#### What to produce
Reproduce all entries precisely as they are written.

#### Task material
"""
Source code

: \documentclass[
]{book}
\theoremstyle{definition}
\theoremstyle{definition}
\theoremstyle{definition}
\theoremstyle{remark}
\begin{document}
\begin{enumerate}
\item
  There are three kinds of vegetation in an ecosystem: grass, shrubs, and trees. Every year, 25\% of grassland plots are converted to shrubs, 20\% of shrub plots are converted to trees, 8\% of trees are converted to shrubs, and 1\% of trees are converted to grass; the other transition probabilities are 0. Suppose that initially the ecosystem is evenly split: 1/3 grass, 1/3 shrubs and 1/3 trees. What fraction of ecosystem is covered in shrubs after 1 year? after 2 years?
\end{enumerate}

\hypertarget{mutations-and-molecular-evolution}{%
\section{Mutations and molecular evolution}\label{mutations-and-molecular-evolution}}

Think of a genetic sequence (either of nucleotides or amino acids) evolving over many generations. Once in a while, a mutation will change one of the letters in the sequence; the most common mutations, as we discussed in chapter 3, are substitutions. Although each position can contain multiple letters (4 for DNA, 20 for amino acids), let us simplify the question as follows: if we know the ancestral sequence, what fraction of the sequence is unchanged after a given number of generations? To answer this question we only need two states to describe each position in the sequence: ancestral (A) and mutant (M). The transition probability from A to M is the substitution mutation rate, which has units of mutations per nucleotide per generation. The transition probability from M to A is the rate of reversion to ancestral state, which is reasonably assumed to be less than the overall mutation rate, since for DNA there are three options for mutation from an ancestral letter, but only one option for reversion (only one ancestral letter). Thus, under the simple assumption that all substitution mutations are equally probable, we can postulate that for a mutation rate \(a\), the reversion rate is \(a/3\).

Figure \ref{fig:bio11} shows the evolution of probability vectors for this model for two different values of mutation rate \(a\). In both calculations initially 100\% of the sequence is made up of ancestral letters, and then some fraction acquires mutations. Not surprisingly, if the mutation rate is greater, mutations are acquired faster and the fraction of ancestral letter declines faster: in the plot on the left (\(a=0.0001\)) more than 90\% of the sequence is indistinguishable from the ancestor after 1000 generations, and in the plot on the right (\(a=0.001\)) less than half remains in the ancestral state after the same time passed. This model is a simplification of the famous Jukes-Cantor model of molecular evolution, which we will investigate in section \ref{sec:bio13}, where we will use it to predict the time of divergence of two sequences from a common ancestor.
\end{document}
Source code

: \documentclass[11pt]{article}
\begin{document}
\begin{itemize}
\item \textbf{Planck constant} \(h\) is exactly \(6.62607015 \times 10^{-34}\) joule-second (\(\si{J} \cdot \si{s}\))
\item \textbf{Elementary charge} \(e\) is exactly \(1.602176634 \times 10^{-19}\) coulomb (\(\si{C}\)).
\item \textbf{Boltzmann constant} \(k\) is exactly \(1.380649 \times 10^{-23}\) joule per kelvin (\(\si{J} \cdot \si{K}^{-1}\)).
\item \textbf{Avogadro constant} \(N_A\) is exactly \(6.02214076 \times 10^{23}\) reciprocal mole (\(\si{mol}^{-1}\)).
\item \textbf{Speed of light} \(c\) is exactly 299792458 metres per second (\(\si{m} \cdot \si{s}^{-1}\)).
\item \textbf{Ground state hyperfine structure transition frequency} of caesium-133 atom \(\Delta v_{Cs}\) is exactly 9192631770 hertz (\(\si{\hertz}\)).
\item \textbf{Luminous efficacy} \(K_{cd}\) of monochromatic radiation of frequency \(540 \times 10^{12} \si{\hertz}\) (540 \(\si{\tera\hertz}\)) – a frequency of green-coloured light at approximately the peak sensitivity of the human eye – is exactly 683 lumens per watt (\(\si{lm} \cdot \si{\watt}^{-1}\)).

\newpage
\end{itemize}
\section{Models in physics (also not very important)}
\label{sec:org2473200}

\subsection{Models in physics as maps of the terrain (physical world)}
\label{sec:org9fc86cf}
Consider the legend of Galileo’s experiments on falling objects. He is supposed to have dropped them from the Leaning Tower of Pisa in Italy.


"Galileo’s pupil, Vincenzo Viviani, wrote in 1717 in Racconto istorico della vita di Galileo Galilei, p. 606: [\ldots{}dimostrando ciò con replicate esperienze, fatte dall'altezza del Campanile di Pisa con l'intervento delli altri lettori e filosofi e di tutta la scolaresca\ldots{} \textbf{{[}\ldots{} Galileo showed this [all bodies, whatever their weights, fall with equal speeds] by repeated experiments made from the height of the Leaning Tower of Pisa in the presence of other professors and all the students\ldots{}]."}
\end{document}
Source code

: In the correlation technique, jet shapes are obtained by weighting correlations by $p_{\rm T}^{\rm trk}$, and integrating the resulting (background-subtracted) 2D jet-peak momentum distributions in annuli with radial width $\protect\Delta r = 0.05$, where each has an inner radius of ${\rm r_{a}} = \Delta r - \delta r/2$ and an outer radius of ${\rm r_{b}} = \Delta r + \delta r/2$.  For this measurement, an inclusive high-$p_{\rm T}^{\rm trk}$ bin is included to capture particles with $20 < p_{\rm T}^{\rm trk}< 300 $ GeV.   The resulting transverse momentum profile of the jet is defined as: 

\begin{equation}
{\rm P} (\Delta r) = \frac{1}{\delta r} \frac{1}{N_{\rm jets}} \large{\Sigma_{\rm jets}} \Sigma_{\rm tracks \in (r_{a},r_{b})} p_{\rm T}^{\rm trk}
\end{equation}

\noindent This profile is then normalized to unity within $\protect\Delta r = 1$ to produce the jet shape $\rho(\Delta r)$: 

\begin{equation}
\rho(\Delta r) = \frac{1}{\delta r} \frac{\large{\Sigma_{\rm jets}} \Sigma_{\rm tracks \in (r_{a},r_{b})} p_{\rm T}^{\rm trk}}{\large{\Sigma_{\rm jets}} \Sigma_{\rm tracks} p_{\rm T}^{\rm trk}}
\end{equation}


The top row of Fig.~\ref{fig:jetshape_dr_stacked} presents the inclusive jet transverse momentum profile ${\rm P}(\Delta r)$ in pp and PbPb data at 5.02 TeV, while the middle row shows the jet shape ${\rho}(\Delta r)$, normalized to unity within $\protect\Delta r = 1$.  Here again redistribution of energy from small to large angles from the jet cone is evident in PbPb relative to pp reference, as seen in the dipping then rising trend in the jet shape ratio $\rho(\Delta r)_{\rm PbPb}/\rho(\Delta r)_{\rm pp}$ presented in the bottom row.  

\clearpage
"""
#### Expected output
Source code

: \documentclass[
]{book}
\theoremstyle{definition}
\theoremstyle{definition}
\theoremstyle{definition}
\theoremstyle{remark}
\begin{document}
\begin{enumerate}
\item
  There are three kinds of vegetation in an ecosystem: grass, shrubs, and trees. Every year, 25\% of grassland plots are converted to shrubs, 20\% of shrub plots are converted to trees, 8\% of trees are converted to shrubs, and 1\% of trees are converted to grass; the other transition probabilities are 0. Suppose that initially the ecosystem is evenly split: 1/3 grass, 1/3 shrubs and 1/3 trees. What fraction of ecosystem is covered in shrubs after 1 year? after 2 years?
\end{enumerate}

\hypertarget{mutations-and-molecular-evolution}{%
\section{Mutations and molecular evolution}\label{mutations-and-molecular-evolution}}

Think of a genetic sequence (either of nucleotides or amino acids) evolving over many generations. Once in a while, a mutation will change one of the letters in the sequence; the most common mutations, as we discussed in chapter 3, are substitutions. Although each position can contain multiple letters (4 for DNA, 20 for amino acids), let us simplify the question as follows: if we know the ancestral sequence, what fraction of the sequence is unchanged after a given number of generations? To answer this question we only need two states to describe each position in the sequence: ancestral (A) and mutant (M). The transition probability from A to M is the substitution mutation rate, which has units of mutations per nucleotide per generation. The transition probability from M to A is the rate of reversion to ancestral state, which is reasonably assumed to be less than the overall mutation rate, since for DNA there are three options for mutation from an ancestral letter, but only one option for reversion (only one ancestral letter). Thus, under the simple assumption that all substitution mutations are equally probable, we can postulate that for a mutation rate \(a\), the reversion rate is \(a/3\).

Figure \ref{fig:bio11} shows the evolution of probability vectors for this model for two different values of mutation rate \(a\). In both calculations initially 100\% of the sequence is made up of ancestral letters, and then some fraction acquires mutations. Not surprisingly, if the mutation rate is greater, mutations are acquired faster and the fraction of ancestral letter declines faster: in the plot on the left (\(a=0.0001\)) more than 90\% of the sequence is indistinguishable from the ancestor after 1000 generations, and in the plot on the right (\(a=0.001\)) less than half remains in the ancestral state after the same time passed. This model is a simplification of the famous Jukes-Cantor model of molecular evolution, which we will investigate in section \ref{sec:bio13}, where we will use it to predict the time of divergence of two sequences from a common ancestor.
\end{document}
Source code

: \documentclass[11pt]{article}
\begin{document}
\begin{itemize}
\item \textbf{Planck constant} \(h\) is exactly \(6.62607015 \times 10^{-34}\) joule-second (\(\si{J} \cdot \si{s}\))
\item \textbf{Elementary charge} \(e\) is exactly \(1.602176634 \times 10^{-19}\) coulomb (\(\si{C}\)).
\item \textbf{Boltzmann constant} \(k\) is exactly \(1.380649 \times 10^{-23}\) joule per kelvin (\(\si{J} \cdot \si{K}^{-1}\)).
\item \textbf{Avogadro constant} \(N_A\) is exactly \(6.02214076 \times 10^{23}\) reciprocal mole (\(\si{mol}^{-1}\)).
\item \textbf{Speed of light} \(c\) is exactly 299792458 metres per second (\(\si{m} \cdot \si{s}^{-1}\)).
\item \textbf{Ground state hyperfine structure transition frequency} of caesium-133 atom \(\Delta v_{Cs}\) is exactly 9192631770 hertz (\(\si{\hertz}\)).
\item \textbf{Luminous efficacy} \(K_{cd}\) of monochromatic radiation of frequency \(540 \times 10^{12} \si{\hertz}\) (540 \(\si{\tera\hertz}\)) – a frequency of green-coloured light at approximately the peak sensitivity of the human eye – is exactly 683 lumens per watt (\(\si{lm} \cdot \si{\watt}^{-1}\)).

\newpage
\end{itemize}
\section{Models in physics (also not very important)}
\label{sec:org2473200}

\subsection{Models in physics as maps of the terrain (physical world)}
\label{sec:org9fc86cf}
Consider the legend of Galileo’s experiments on falling objects. He is supposed to have dropped them from the Leaning Tower of Pisa in Italy.


"Galileo’s pupil, Vincenzo Viviani, wrote in 1717 in Racconto istorico della vita di Galileo Galilei, p. 606: [\ldots{}dimostrando ciò con replicate esperienze, fatte dall'altezza del Campanile di Pisa con l'intervento delli altri lettori e filosofi e di tutta la scolaresca\ldots{} \textbf{{[}\ldots{} Galileo showed this [all bodies, whatever their weights, fall with equal speeds] by repeated experiments made from the height of the Leaning Tower of Pisa in the presence of other professors and all the students\ldots{}]."}
\end{document}
Source code

: In the correlation technique, jet shapes are obtained by weighting correlations by $p_{\rm T}^{\rm trk}$, and integrating the resulting (background-subtracted) 2D jet-peak momentum distributions in annuli with radial width $\protect\Delta r = 0.05$, where each has an inner radius of ${\rm r_{a}} = \Delta r - \delta r/2$ and an outer radius of ${\rm r_{b}} = \Delta r + \delta r/2$.  For this measurement, an inclusive high-$p_{\rm T}^{\rm trk}$ bin is included to capture particles with $20 < p_{\rm T}^{\rm trk}< 300 $ GeV.   The resulting transverse momentum profile of the jet is defined as: 

\begin{equation}
{\rm P} (\Delta r) = \frac{1}{\delta r} \frac{1}{N_{\rm jets}} \large{\Sigma_{\rm jets}} \Sigma_{\rm tracks \in (r_{a},r_{b})} p_{\rm T}^{\rm trk}
\end{equation}

\noindent This profile is then normalized to unity within $\protect\Delta r = 1$ to produce the jet shape $\rho(\Delta r)$: 

\begin{equation}
\rho(\Delta r) = \frac{1}{\delta r} \frac{\large{\Sigma_{\rm jets}} \Sigma_{\rm tracks \in (r_{a},r_{b})} p_{\rm T}^{\rm trk}}{\large{\Sigma_{\rm jets}} \Sigma_{\rm tracks} p_{\rm T}^{\rm trk}}
\end{equation}


The top row of Fig.~\ref{fig:jetshape_dr_stacked} presents the inclusive jet transverse momentum profile ${\rm P}(\Delta r)$ in pp and PbPb data at 5.02 TeV, while the middle row shows the jet shape ${\rho}(\Delta r)$, normalized to unity within $\protect\Delta r = 1$.  Here again redistribution of energy from small to large angles from the jet cone is evident in PbPb relative to pp reference, as seen in the dipping then rising trend in the jet shape ratio $\rho(\Delta r)_{\rm PbPb}/\rho(\Delta r)_{\rm pp}$ presented in the bottom row.  

\clearpage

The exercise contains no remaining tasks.